In 2002, Woods arrived at Muirfield with victories in the first two majors of the year and trailed by only two shots heading into the weekend. That's when he got caught in the worst of the conditions, battling fierce winds and driving rain en route to a third-round 81 – the worst score of his pro career until this season.
“Just happened to catch it at the wrong time,” he said, and though Woods came back with a closing 65 to salvage a T-28 finish at the Open, his chance to become the first player to complete the modern Grand Slam was lost in a matter of hours.
Will Spieth, fresh off a playoff victory at the John Deere Classic, suffer the same fate as Woods? We’ll find out this week, though it’s worth noting that the forecast for the second and third rounds is dodgy, at best.
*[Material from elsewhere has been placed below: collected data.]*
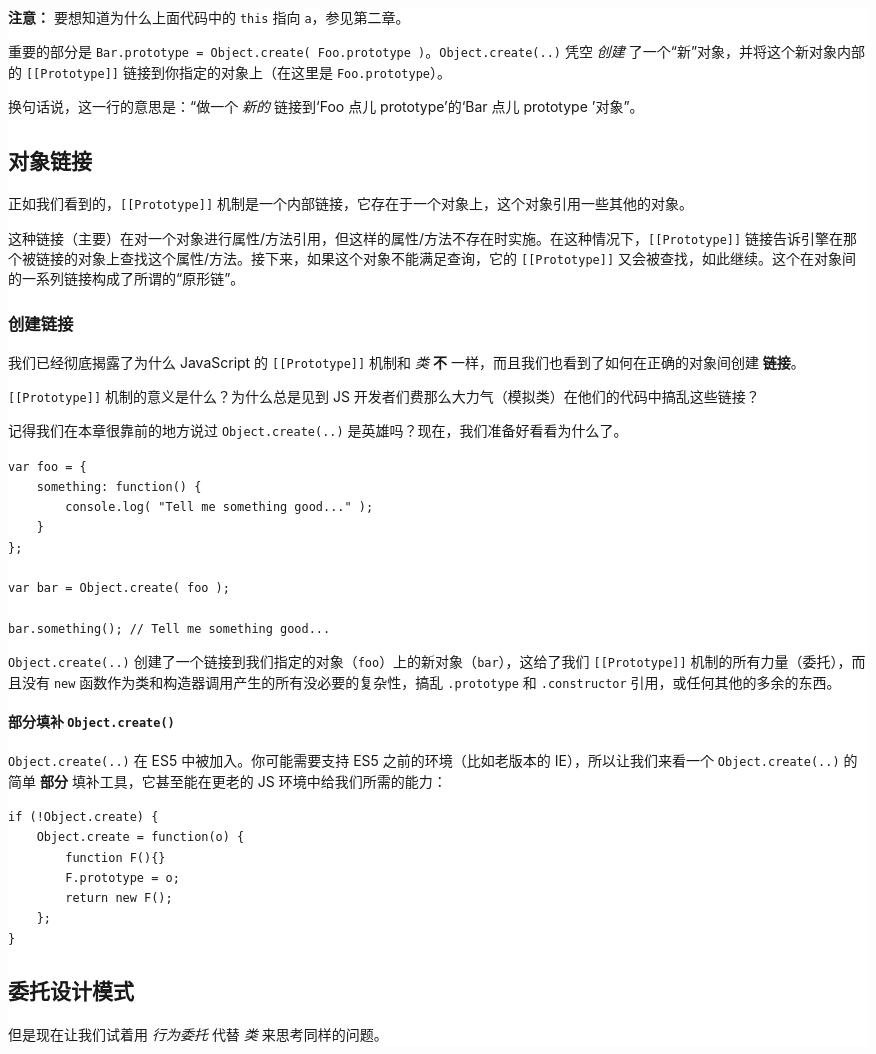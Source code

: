 **注意：** 要想知道为什么上面代码中的 `this` 指向 `a`，参见第二章。

重要的部分是 `Bar.prototype = Object.create( Foo.prototype )`。`Object.create(..)` 凭空 *创建* 了一个“新”对象，并将这个新对象内部的 `[[Prototype]]` 链接到你指定的对象上（在这里是 `Foo.prototype`）。

换句话说，这一行的意思是：“做一个 *新的* 链接到‘Foo 点儿 prototype’的‘Bar 点儿 prototype ’对象”。

## 对象链接

正如我们看到的，`[[Prototype]]` 机制是一个内部链接，它存在于一个对象上，这个对象引用一些其他的对象。

这种链接（主要）在对一个对象进行属性/方法引用，但这样的属性/方法不存在时实施。在这种情况下，`[[Prototype]]` 链接告诉引擎在那个被链接的对象上查找这个属性/方法。接下来，如果这个对象不能满足查询，它的 `[[Prototype]]` 又会被查找，如此继续。这个在对象间的一系列链接构成了所谓的“原形链”。

### 创建链接

我们已经彻底揭露了为什么 JavaScript 的 `[[Prototype]]` 机制和 *类* **不** 一样，而且我们也看到了如何在正确的对象间创建 **链接**。

`[[Prototype]]` 机制的意义是什么？为什么总是见到 JS 开发者们费那么大力气（模拟类）在他们的代码中搞乱这些链接？

记得我们在本章很靠前的地方说过 `Object.create(..)` 是英雄吗？现在，我们准备好看看为什么了。

```
var foo = {
	something: function() {
		console.log( "Tell me something good..." );
	}
};

var bar = Object.create( foo );

bar.something(); // Tell me something good...
```

`Object.create(..)` 创建了一个链接到我们指定的对象（`foo`）上的新对象（`bar`），这给了我们 `[[Prototype]]` 机制的所有力量（委托），而且没有 `new` 函数作为类和构造器调用产生的所有没必要的复杂性，搞乱 `.prototype` 和 `.constructor` 引用，或任何其他的多余的东西。

#### 部分填补 `Object.create()`

`Object.create(..)` 在 ES5 中被加入。你可能需要支持 ES5 之前的环境（比如老版本的 IE），所以让我们来看一个 `Object.create(..)` 的简单 **部分** 填补工具，它甚至能在更老的 JS 环境中给我们所需的能力：

```
if (!Object.create) {
	Object.create = function(o) {
		function F(){}
		F.prototype = o;
		return new F();
	};
}
```

## 委托设计模式

但是现在让我们试着用 *行为委托* 代替 *类* 来思考同样的问题。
“He’s playing well, obviously,” Woods said. “Obviously he’s in great form. It’s just a matter of going out there and executing his game plan.
“That’s what he talks about a lot is formulating a game plan and executing it, and this is a golf course in which you have to do that. You have to execute it and trust it and be a very good lag putter.”
For what it’s worth, Spieth is one of the best in that category – he’s ninth on Tour in three-putt avoidance.
Woods, a two-time winner on the Old Course, said that these next few days are crucial for Spieth, whose only experience at St. Andrews came during a friendly round in 2011 with his U.S. Walker Cup teammates. Seeing the course in varying wind conditions – primarily it’s out of the west or southwest; on Monday, it blew out of the north – is one of the keys to proper preparation here because it changes the lines off the tee and what trouble comes into play.
“It totally changes things,” Woods said.